Treating each prompt as a one-shot attempt instead of a conversation.

❌ Bad Approach

[Gets unsatisfactory response]
"This AI doesn't understand what I need."
[Gives up or starts completely over]

✅ Good Approach

[Gets initial response]
"This is helpful, but too technical. Can you rewrite it for a non-technical audience, and focus more on business implications than technical details?"

[Gets improved response]
"Better! Now add 3 specific action items we can implement this quarter."

Why It Matters

AI conversations are iterative. Each exchange helps you refine toward exactly what you need.


10. Overlooking Validation

The Problem

Accepting AI-generated content without review, especially for high-stakes or specialized topics.

⚠️ Remember

Always validate AI outputs, especially for:
- Legal or regulatory content
- Financial calculations and projections
- Technical specifications
- Medical or safety-critical information
- Client-facing materials

Best Practice

Use AI as a powerful first draft and analysis tool, but always apply human judgment and expertise for final review, particularly in:
- Specialized domains requiring expert knowledge
- Contexts with legal or compliance implications
- Situations where errors could have significant consequences

Why It Matters

AI is a tool to augment human expertise, not replace it.

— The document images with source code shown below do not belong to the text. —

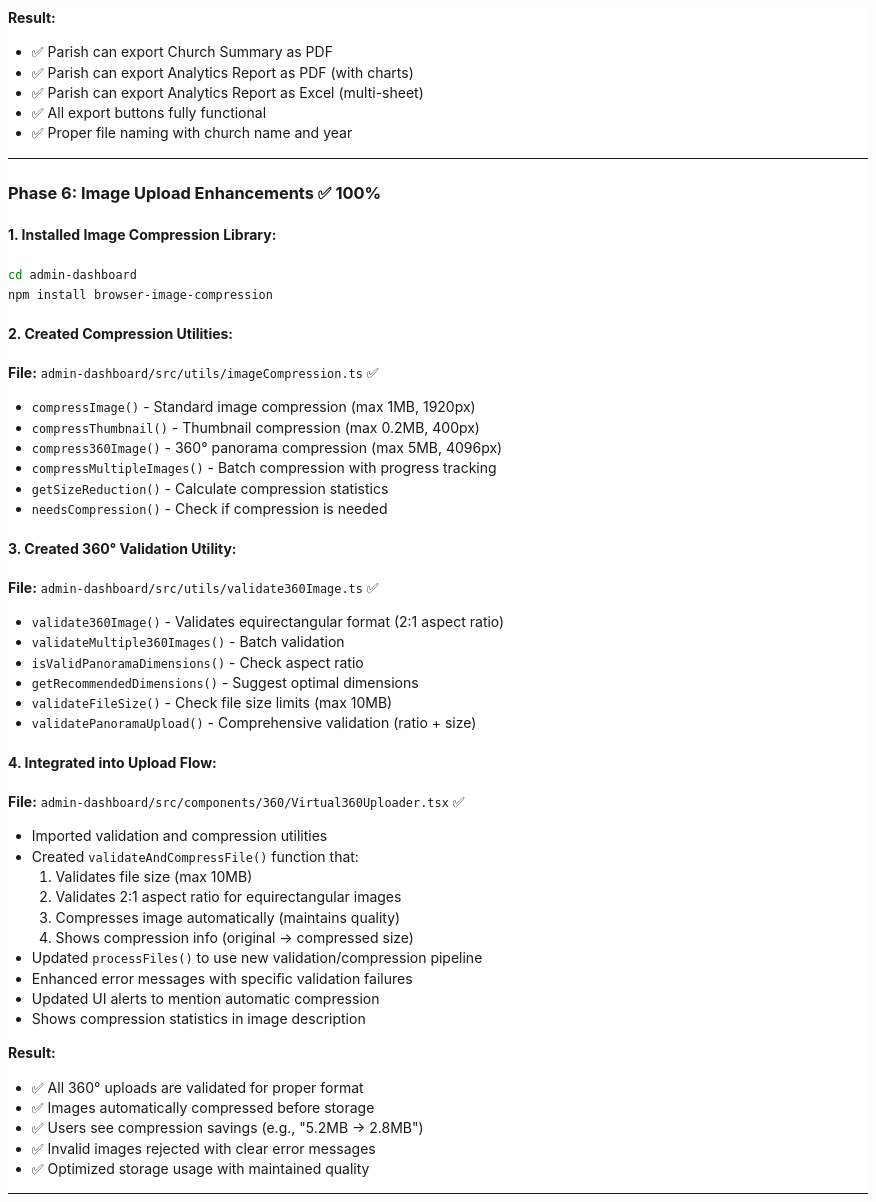 **Result:**
- ✅ Parish can export Church Summary as PDF
- ✅ Parish can export Analytics Report as PDF (with charts)
- ✅ Parish can export Analytics Report as Excel (multi-sheet)
- ✅ All export buttons fully functional
- ✅ Proper file naming with church name and year

---

### **Phase 6: Image Upload Enhancements** ✅ 100%

#### 1. Installed Image Compression Library:
```bash
cd admin-dashboard
npm install browser-image-compression
```

#### 2. Created Compression Utilities:
**File:** `admin-dashboard/src/utils/imageCompression.ts` ✅
- `compressImage()` - Standard image compression (max 1MB, 1920px)
- `compressThumbnail()` - Thumbnail compression (max 0.2MB, 400px)
- `compress360Image()` - 360° panorama compression (max 5MB, 4096px)
- `compressMultipleImages()` - Batch compression with progress tracking
- `getSizeReduction()` - Calculate compression statistics
- `needsCompression()` - Check if compression is needed

#### 3. Created 360° Validation Utility:
**File:** `admin-dashboard/src/utils/validate360Image.ts` ✅
- `validate360Image()` - Validates equirectangular format (2:1 aspect ratio)
- `validateMultiple360Images()` - Batch validation
- `isValidPanoramaDimensions()` - Check aspect ratio
- `getRecommendedDimensions()` - Suggest optimal dimensions
- `validateFileSize()` - Check file size limits (max 10MB)
- `validatePanoramaUpload()` - Comprehensive validation (ratio + size)

#### 4. Integrated into Upload Flow:
**File:** `admin-dashboard/src/components/360/Virtual360Uploader.tsx` ✅
- Imported validation and compression utilities
- Created `validateAndCompressFile()` function that:
  1. Validates file size (max 10MB)
  2. Validates 2:1 aspect ratio for equirectangular images
  3. Compresses image automatically (maintains quality)
  4. Shows compression info (original → compressed size)
- Updated `processFiles()` to use new validation/compression pipeline
- Enhanced error messages with specific validation failures
- Updated UI alerts to mention automatic compression
- Shows compression statistics in image description

**Result:**
- ✅ All 360° uploads are validated for proper format
- ✅ Images automatically compressed before storage
- ✅ Users see compression savings (e.g., "5.2MB → 2.8MB")
- ✅ Invalid images rejected with clear error messages
- ✅ Optimized storage usage with maintained quality

---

Critical thinking and domain expertise remain essential.


Quick Reference: Avoiding Common Mistakes

MistakeQuick Fix
Too vagueAdd specific deliverables and success criteria
Missing contextInclude who, what, when, where, why
Too complexBreak into multiple smaller prompts
Unexplained dataDescribe what the data represents and what you're looking for
Wrong formatSpecify exact structure (bullets, paragraphs, table, etc.)
Token wastePaste only relevant portions; ask focused questions
Unclear styleProvide an example of the desired style
Wrong audienceSpecify who will use/read the output
No iterationTreat prompts as conversations, refine as needed
No validationAlways review and verify critical outputs

Practice Exercise

Try rewriting this poor prompt using what you've learned:

❌ Bad Prompt:

Look at this data and tell me what you think.

✅ Improved Version (Your Turn):

Think about:

  • What specific insights do you want?
  • What context does the AI need?
  • What format would be most useful?
  • Who is the analysis for?
  • What should the AI focus on or avoid?

Mastering these common mistakes will dramatically improve your AI interactions and results.